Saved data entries
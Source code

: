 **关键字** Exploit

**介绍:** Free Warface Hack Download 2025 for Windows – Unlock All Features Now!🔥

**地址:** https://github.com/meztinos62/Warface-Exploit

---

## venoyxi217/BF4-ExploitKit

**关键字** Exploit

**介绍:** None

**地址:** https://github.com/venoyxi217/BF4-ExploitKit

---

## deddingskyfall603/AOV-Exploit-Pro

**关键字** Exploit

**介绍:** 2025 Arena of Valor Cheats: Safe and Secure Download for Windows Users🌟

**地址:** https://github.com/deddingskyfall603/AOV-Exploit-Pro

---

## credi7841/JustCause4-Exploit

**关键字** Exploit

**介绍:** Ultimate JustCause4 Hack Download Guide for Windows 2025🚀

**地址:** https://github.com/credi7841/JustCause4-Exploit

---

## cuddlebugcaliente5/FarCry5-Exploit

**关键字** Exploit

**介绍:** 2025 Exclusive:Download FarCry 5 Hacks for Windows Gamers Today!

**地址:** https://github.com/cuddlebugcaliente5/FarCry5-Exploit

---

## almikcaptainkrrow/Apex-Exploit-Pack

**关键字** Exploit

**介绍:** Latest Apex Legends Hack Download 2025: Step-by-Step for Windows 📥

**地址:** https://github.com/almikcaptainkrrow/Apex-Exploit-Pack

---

--

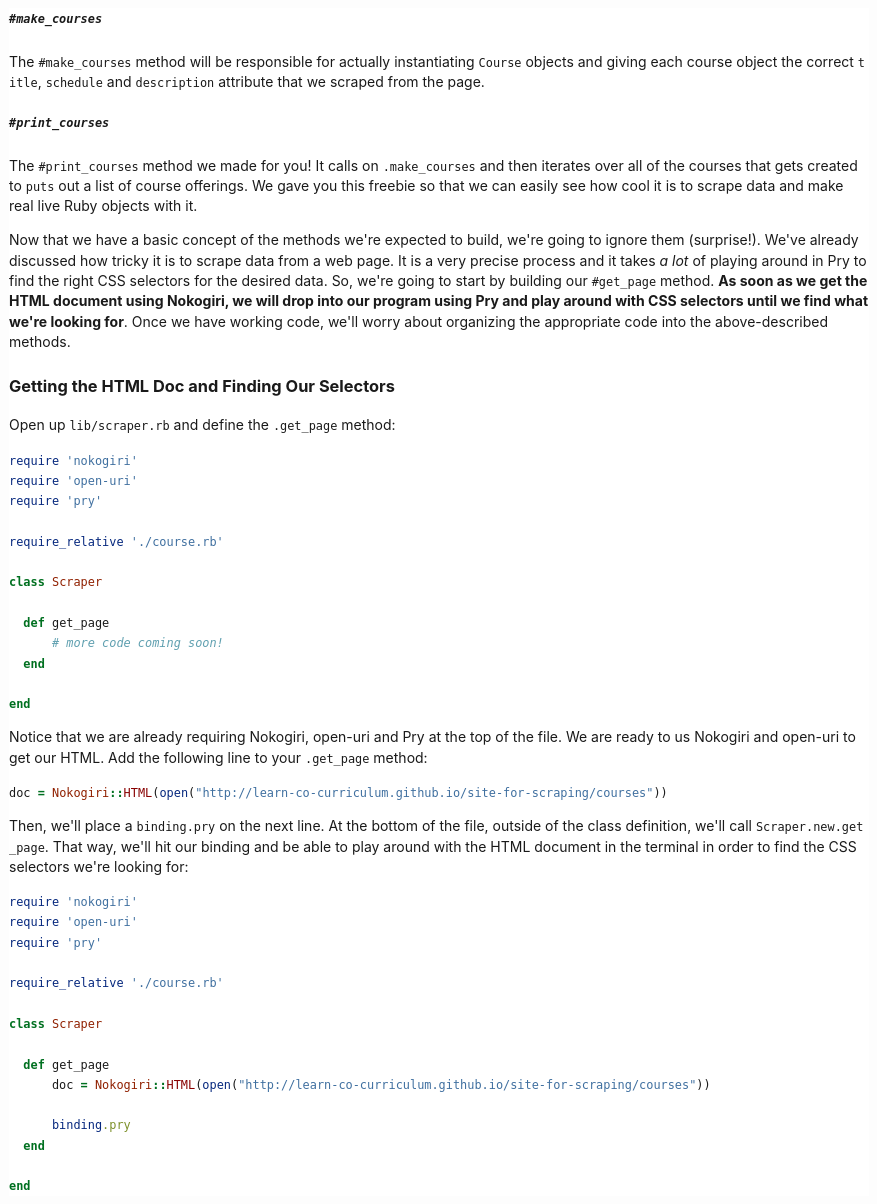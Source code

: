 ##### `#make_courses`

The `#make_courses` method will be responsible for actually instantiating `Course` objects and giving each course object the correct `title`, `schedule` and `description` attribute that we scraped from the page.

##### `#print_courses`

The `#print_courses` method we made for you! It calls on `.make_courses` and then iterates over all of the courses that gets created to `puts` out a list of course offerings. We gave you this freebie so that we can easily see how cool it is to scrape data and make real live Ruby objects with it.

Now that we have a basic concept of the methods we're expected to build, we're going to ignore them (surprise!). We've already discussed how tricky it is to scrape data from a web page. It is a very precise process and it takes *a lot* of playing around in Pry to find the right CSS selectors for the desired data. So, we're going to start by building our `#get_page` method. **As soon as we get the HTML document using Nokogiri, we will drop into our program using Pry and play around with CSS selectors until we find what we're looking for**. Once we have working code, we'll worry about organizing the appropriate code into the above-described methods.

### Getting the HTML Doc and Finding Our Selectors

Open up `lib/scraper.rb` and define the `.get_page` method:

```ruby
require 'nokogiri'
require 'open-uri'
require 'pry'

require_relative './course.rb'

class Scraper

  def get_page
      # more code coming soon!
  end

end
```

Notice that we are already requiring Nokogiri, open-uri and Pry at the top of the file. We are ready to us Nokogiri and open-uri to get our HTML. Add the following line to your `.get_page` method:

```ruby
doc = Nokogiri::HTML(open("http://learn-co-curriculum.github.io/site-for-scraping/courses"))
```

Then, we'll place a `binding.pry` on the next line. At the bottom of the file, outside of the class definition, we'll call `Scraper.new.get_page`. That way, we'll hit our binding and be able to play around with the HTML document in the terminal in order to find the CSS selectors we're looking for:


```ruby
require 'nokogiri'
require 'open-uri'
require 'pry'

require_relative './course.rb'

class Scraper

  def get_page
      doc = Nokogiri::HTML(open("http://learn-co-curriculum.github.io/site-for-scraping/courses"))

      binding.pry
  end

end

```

---

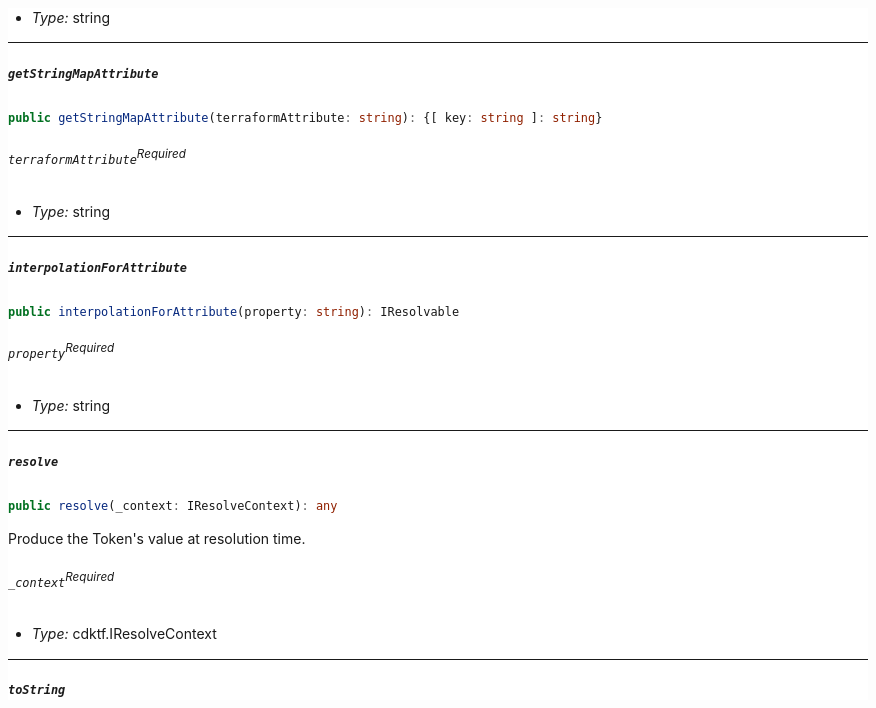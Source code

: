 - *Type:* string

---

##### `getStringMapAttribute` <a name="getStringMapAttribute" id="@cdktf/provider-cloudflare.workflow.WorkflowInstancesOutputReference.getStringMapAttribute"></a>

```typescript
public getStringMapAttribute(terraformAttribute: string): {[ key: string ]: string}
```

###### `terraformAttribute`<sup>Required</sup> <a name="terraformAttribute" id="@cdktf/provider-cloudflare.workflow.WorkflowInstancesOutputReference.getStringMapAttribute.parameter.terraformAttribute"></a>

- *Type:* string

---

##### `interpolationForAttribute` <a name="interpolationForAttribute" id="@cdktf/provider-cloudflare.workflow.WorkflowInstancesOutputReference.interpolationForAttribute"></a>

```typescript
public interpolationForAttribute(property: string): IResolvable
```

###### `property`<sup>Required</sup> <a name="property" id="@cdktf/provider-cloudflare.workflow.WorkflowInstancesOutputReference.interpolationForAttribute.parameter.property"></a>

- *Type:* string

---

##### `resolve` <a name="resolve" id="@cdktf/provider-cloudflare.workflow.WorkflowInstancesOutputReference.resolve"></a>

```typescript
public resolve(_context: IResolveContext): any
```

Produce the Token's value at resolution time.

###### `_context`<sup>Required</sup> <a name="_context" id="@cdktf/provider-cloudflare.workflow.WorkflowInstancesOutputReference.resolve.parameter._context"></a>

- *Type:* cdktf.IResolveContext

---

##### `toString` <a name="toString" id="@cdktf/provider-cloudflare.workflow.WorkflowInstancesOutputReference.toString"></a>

> **Try it**: Where does the string "file" appear in the records above? Show every line that holds it.

> **Solved exercise**:
Notice that we are already requiring Nokogiri, open-uri and Pry at the top of the file. We are ready to us Nokogiri and open-uri to get our HTML. Add the following line to your `.get_page` method:
Then, we'll place a `binding.pry` on the next line. At the bottom of the file, outside of the class definition, we'll call `Scraper.new.get_page`. That way, we'll hit our binding and be able to play around with the HTML document in the terminal in order to find the CSS selectors we're looking for:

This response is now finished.